-- Opening Marker --

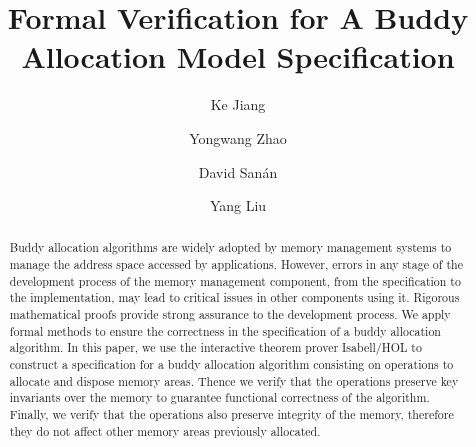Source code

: \documentclass[runningheads]{llncs}
\begin{document}
\title{Formal Verification for A Buddy Allocation Model Specification}

\author{Ke Jiang \and
		Yongwang Zhao \and
		David San\'{a}n \and
		Yang Liu}



\maketitle


\begin{abstract}
Buddy allocation algorithms are widely adopted by memory management systems to manage the address space accessed by applications. However, errors in any stage of the development process of the memory management component, from the specification to the implementation, may lead to critical issues in other components using it. Rigorous mathematical proofs provide strong assurance to the development process. We apply formal methods to ensure the correctness in the specification of a buddy allocation algorithm. In this paper, we use the interactive theorem prover Isabell/HOL to construct a specification for a buddy allocation algorithm consisting on operations to allocate and dispose memory areas. Thence we verify that the operations preserve key invariants over the memory to guarantee functional correctness of the algorithm. Finally, we verify that the operations also preserve integrity of the memory, therefore they do not affect other memory areas previously allocated.

\end{abstract}







\end{document}
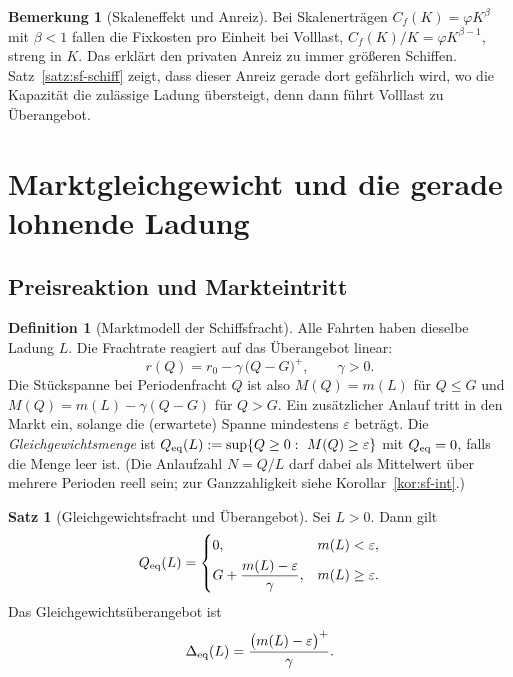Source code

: \documentclass[a4paper, 12pt, twoside, openright]{report}
\providecommand{\pos}[1]{\bigl(#1\bigr)^{+}}   %
\theoremstyle{definition}
\newtheorem{definition}[theorem]{Definition}
\theoremstyle{definition}
\newtheorem{satz}{Satz}[chapter]
\newtheorem{bemerkung}{Bemerkung}[chapter]
\begin{document}
\begin{bemerkung}[Skaleneffekt und Anreiz]
Bei Skalenerträgen $C_f(K)=\varphi K^{\beta}$ mit $\beta<1$ fallen die
Fixkosten pro Einheit bei Volllast, $C_f(K)/K=\varphi K^{\beta-1}$, streng in $K$.
Das erklärt den privaten Anreiz zu immer größeren Schiffen. Satz~\ref{satz:sf-schiff}
zeigt, dass dieser Anreiz gerade dort gefährlich wird, wo die Kapazität die
zulässige Ladung übersteigt, denn dann führt Volllast zu Überangebot.
\end{bemerkung}

\section{Marktgleichgewicht und die gerade lohnende Ladung}\label{sec:sf-gg}

\subsection{Preisreaktion und Markteintritt}

\begin{definition}[Marktmodell der Schiffsfracht]\label{def:sf-markt}
Alle Fahrten haben dieselbe Ladung $L$. Die Frachtrate reagiert auf das
Überangebot linear:
\begin{equation}
  r(Q)=r_0-\gamma\,\pos{Q-G},\qquad\gamma>0.
  \label{eq:sf-preis}
\end{equation}
Die Stückspanne bei Periodenfracht $Q$ ist also
$M(Q)=m(L)$ für $Q\le G$ und $M(Q)=m(L)-\gamma(Q-G)$ für $Q>G$. Ein zusätzlicher
Anlauf tritt in den Markt ein, solange die (erwartete) Spanne mindestens
$\varepsilon$ beträgt. Die \emph{Gleichgewichtsmenge} ist
$Q_{\rm eq}(L):=\sup\{Q\ge0:\ M(Q)\ge\varepsilon\}$ mit $Q_{\rm eq}=0$, falls die
Menge leer ist. (Die Anlaufzahl $N=Q/L$ darf dabei als Mittelwert über mehrere
Perioden reell sein; zur Ganzzahligkeit siehe Korollar~\ref{kor:sf-int}.)
\end{definition}

\begin{satz}[Gleichgewichtsfracht und Überangebot]\label{satz:sf-gg}
Sei $L>0$. Dann gilt
\begin{equation}
  Q_{\rm eq}(L)=\begin{cases}
    0, & m(L)<\varepsilon,\\[3pt]
    G+\dfrac{m(L)-\varepsilon}{\gamma}, & m(L)\ge\varepsilon .
  \end{cases}
  \label{eq:sf-Qeq}
\end{equation}
Das Gleichgewichtsüberangebot ist
\begin{equation}
  \Delta_{\rm eq}(L)=\frac{\pos{m(L)-\varepsilon}}{\gamma}.
  \label{eq:sf-Deq}
\end{equation}
\end{satz}
\end{document}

-- Closing Marker --

** Task description **
What lines in the material above contain the word "documentclass"? Copy them out.

** Task output **
: \documentclass[runningheads]{llncs}
: \documentclass[a4paper, 12pt, twoside, openright]{report}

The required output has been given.